TITLE=Cell Wall Proteomics Reveal Phenotypic Adaption of Drug-Resistant Mycobacterium smegmatis to Subinhibitory Rifampicin Exposure

JOURNAL=Frontiers in Medicine

VOLUME=Volume 8 - 2021

YEAR=2021

URL=https://www.frontiersin.org/journals/medicine/articles/10.3389/fmed.2021.723667

DOI=10.3389/fmed.2021.723667

ISSN=2296-858X

ABSTRACT=Mycobacterium tuberculosis, the causative agent of tuberculosis disease (TB), kills ~1.5 million people annually despite the availability of effective drug treatment, and the rising prevalence of drug resistance threatens to worsen this plight significantly. We previously showed sub-lethal exposure to the front-line anti-TB drug, rifampicin, resulted in substantial adaptive remodelling of the proteome of the model organism, Mycobacterium smegmatis, in the drug sensitive mc2155 strain (WT). Here, we investigate whether these responses are conserved in an engineered, isogenic mutant harbouring the clinically relevant S531L rifampicin resistance-conferring mutation (SL) and distinguish responses that are specific to rifampicin’s RpoB-binding activity from those that are dependent on rifampicin’s presence alone. We verified the drug resistance status of this strain and observed no phenotypic indications of rifampicin induced stress upon treatment with the same concentration as used with WT (2.5 µg/mL). Thereafter, we used a cell wall enrichment strategy to focus attention on the cell wall proteome and observed 253 proteins to be dysregulated in SL bacteria as compared with 716 proteins in WT. We observed that decreased abundance of ABC transporters and increased abundance of ribosomal machinery were conserved in the SL strain, while upregulation of transcriptional machinery, and downregulation of numerous two-component systems, were not.

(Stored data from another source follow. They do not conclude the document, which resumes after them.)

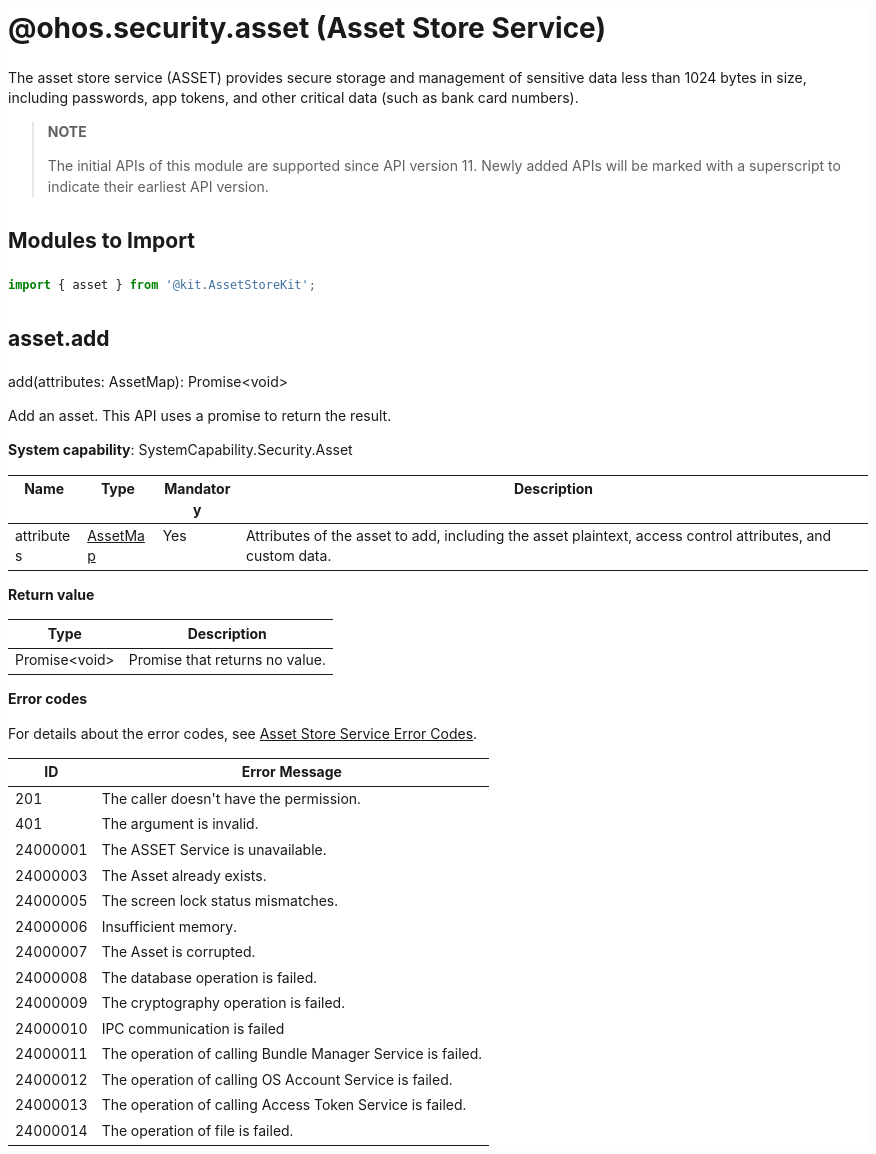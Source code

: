 # @ohos.security.asset (Asset Store Service)

The asset store service (ASSET) provides secure storage and management of sensitive data less than 1024 bytes in size, including passwords, app tokens, and other critical data (such as bank card numbers).

>  **NOTE**
>
> The initial APIs of this module are supported since API version 11. Newly added APIs will be marked with a superscript to indicate their earliest API version.

## Modules to Import

```typescript
import { asset } from '@kit.AssetStoreKit';
```

## asset.add

add(attributes: AssetMap): Promise\<void>

Add an asset. This API uses a promise to return the result.

**System capability**: SystemCapability.Security.Asset

| Name    | Type    | Mandatory| Description                                                        |
| ---------- | -------- | ---- | ------------------------------------------------------------ |
| attributes | [AssetMap](#assetmap) | Yes  | Attributes of the asset to add, including the asset plaintext, access control attributes, and custom data.|

**Return value**

| Type         | Description                   |
| ------------- | ----------------------- |
| Promise\<void> | Promise that returns no value.|

**Error codes**

For details about the error codes, see [Asset Store Service Error Codes](errorcode-asset.md).

| ID| Error Message                                                  |
| -------- | ---------------------------------------------------------- |
| 201      | The caller doesn't have the permission.                    |
| 401      | The argument is invalid.                                   |
| 24000001 | The ASSET Service is unavailable.                          |
| 24000003 | The Asset already exists.                                  |
| 24000005 | The screen lock status mismatches.                         |
| 24000006 | Insufficient memory.                                       |
| 24000007 | The Asset is corrupted.                                    |
| 24000008 | The database operation is failed.                          |
| 24000009 | The cryptography operation is failed.                      |
| 24000010 | IPC communication is failed                                |
| 24000011 | The operation of calling Bundle Manager Service is failed. |
| 24000012 | The operation of calling OS Account Service is failed.     |
| 24000013 | The operation of calling Access Token Service is failed.   |
| 24000014 | The operation of file is failed.                           |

We conclude that the drug-resistant M. smegmatis strain displays some of the same proteomic responses observed in WT and suggest that this evidence supports the hypothesis that rifampicin exercises effects beyond RpoB-interaction alone and that mycobacteria recognise rifampicin as a signaling molecule in an RpoB-independent manner at sub-lethal doses. Taken together, our data indicates a mixed RpoB-independent and RpoB-dependent proteomic remodelling in WT mycobacteria, with evidence for RpoB-independent ABC transporter downregulation, but drug activity-based transcriptional upregulation and two-component system downregulation.